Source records
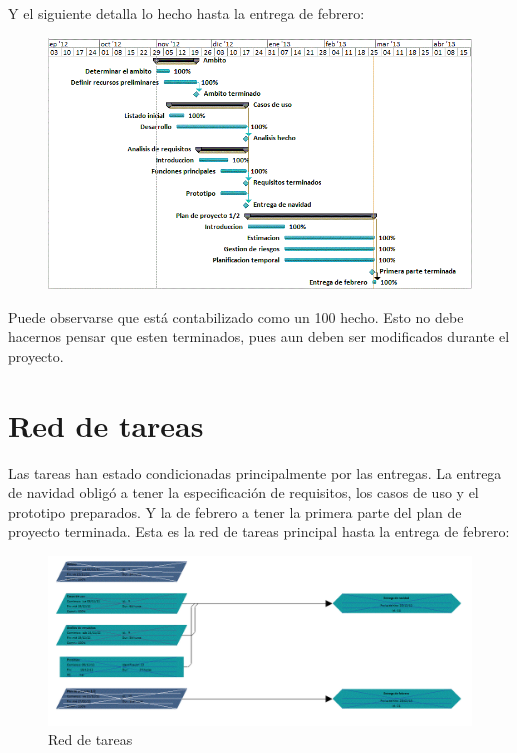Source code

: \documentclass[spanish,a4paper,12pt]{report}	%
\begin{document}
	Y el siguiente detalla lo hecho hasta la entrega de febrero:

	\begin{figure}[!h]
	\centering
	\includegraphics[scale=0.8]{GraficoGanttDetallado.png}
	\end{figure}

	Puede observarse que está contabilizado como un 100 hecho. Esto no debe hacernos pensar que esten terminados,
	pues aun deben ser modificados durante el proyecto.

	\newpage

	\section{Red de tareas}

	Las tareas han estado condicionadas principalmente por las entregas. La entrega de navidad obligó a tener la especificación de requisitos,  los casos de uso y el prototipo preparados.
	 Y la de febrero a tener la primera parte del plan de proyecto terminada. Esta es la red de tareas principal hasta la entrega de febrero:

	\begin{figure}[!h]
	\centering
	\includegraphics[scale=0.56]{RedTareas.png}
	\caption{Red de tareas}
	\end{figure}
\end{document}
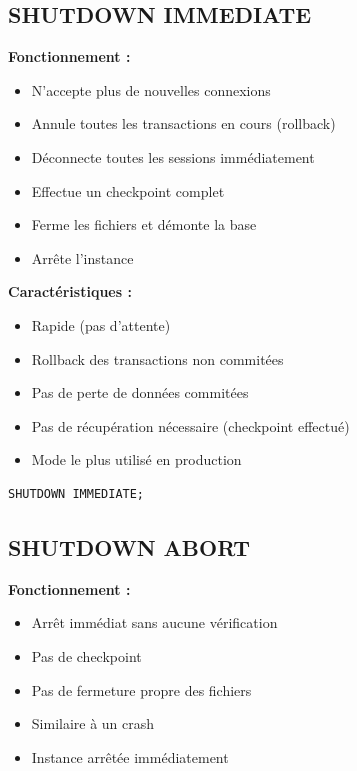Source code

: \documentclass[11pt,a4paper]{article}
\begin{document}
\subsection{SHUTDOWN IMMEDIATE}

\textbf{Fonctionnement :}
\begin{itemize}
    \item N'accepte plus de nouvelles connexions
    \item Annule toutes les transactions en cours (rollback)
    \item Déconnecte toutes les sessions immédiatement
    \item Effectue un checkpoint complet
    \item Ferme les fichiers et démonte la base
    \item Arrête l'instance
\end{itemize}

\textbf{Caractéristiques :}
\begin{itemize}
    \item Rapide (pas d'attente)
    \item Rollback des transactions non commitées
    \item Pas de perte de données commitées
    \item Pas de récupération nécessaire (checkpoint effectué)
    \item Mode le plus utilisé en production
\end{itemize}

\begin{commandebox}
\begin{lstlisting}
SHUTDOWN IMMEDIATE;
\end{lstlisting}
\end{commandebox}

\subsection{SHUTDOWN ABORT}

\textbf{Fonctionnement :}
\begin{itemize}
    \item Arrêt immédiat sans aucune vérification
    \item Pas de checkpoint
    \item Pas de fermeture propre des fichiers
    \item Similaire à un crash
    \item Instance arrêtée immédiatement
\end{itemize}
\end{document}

> **ACTIVITY**: Beginning at the line that contains "pues aun deben", copy each remaining line of the records exactly, through the final one. Omit the pictures.

> **OUTPUT**:
	pues aun deben ser modificados durante el proyecto.

	\newpage

	\section{Red de tareas}

	Las tareas han estado condicionadas principalmente por las entregas. La entrega de navidad obligó a tener la especificación de requisitos,  los casos de uso y el prototipo preparados.
	 Y la de febrero a tener la primera parte del plan de proyecto terminada. Esta es la red de tareas principal hasta la entrega de febrero:

	\begin{figure}[!h]
	\centering
	\includegraphics[scale=0.56]{RedTareas.png}
	\caption{Red de tareas}
	\end{figure}
\end{document}
Source code

: \documentclass[11pt,a4paper]{article}
\begin{document}
\subsection{SHUTDOWN IMMEDIATE}

\textbf{Fonctionnement :}
\begin{itemize}
    \item N'accepte plus de nouvelles connexions
    \item Annule toutes les transactions en cours (rollback)
    \item Déconnecte toutes les sessions immédiatement
    \item Effectue un checkpoint complet
    \item Ferme les fichiers et démonte la base
    \item Arrête l'instance
\end{itemize}

\textbf{Caractéristiques :}
\begin{itemize}
    \item Rapide (pas d'attente)
    \item Rollback des transactions non commitées
    \item Pas de perte de données commitées
    \item Pas de récupération nécessaire (checkpoint effectué)
    \item Mode le plus utilisé en production
\end{itemize}

\begin{commandebox}
\begin{lstlisting}
SHUTDOWN IMMEDIATE;
\end{lstlisting}
\end{commandebox}

\subsection{SHUTDOWN ABORT}

\textbf{Fonctionnement :}
\begin{itemize}
    \item Arrêt immédiat sans aucune vérification
    \item Pas de checkpoint
    \item Pas de fermeture propre des fichiers
    \item Similaire à un crash
    \item Instance arrêtée immédiatement
\end{itemize}
\end{document}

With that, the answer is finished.